We also employ certain techniques for conversion tracking on our landing page in conjunction with marketing campaigns. The information garnered from these technologies is exclusively used to evaluate the impact of our own marketing. The information is not used to track your online presence nor to target you for any advertising or other information. It is important to note that this is strictly limited to our landing page, and is not present in the Idka service.
be social, stay private
There are several ways that websites and social services track your activities. The most common way is the placement of a HTTP cookie (or browser cookie), which, in essence, is a small information capsule stored on your device when you access a site or service. We also use conversion pixel on our landing site (not in the Idka Service).
Cookies may be encrypted and will be used by the service provider and any of its partners, or other third parties that have gained access to the site. There are several forms of cookies, such as zombie cookies and cookies that are combined with URLs, query strings, JSON Web tokens, Etags, DOM properties, “Local Stored Objects” (also known as “Flash Cookies”), HTML5 Web storage cookies, etc. All of are them referred to as cookies, but the potential for use and abuse varies according to its type. Zombie cookies, for example, have the ability to re-create themselves after they have been deleted (using information stored separately in different locations on your device). Conversion pixels are small pieces of code on a webpage allowing a service to determine if you arrived at the page (Web and mobile) from a specific ad campaign.

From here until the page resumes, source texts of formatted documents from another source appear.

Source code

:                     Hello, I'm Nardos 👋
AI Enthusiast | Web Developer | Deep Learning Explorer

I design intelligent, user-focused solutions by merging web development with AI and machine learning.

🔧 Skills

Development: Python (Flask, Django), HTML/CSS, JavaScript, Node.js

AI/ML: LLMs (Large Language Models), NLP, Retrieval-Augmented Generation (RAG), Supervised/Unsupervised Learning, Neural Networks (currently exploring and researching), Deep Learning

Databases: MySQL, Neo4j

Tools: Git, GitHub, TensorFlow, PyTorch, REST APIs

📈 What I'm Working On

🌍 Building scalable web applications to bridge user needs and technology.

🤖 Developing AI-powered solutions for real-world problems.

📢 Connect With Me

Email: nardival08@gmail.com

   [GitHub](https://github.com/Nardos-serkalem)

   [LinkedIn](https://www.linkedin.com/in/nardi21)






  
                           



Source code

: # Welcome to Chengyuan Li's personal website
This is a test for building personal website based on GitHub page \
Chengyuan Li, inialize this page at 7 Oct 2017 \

It is not uncommon that more than 20 cookies are placed on your machine for various purposes when you access a service just once. Some are First Party Cookies (placed there by the service-domain) you access and some are Third Party Cookies that are cookies placed on your device by partners of the service you access (or possible malicious players).
In recent times, added to this, is advance methodology to make devices leave digital footprints (screen attributes unique to each device – like a finger print) and combining this with IP addresses from which the device is used over time and so forth, so it will be more or less impossible to escape the tracking. Ostensibly it is to “improve the service”, but the meaning of “improving the service” has become “know everything there is to know about you” to get hold of an asset that can be sold. And, then there is the added specter of misuse, criminal exploitation, and theft of this information.
In order to force you to give up information, it is often not possible to block cookies (an option you have in your browser) without losing the ability to access or use a sites or service, or you may lose functionality witch is essential, but not necessarily linked to the content of the cookies themselves. On other sites, if you have deleted a cookie, you may be harassed with the need to re-confirm user terms each time you access a site.
Therefore, the option of denying cookies creates, in our opinion, an illusion of choice – In fact you do not have a choice. But, with Idka you have one!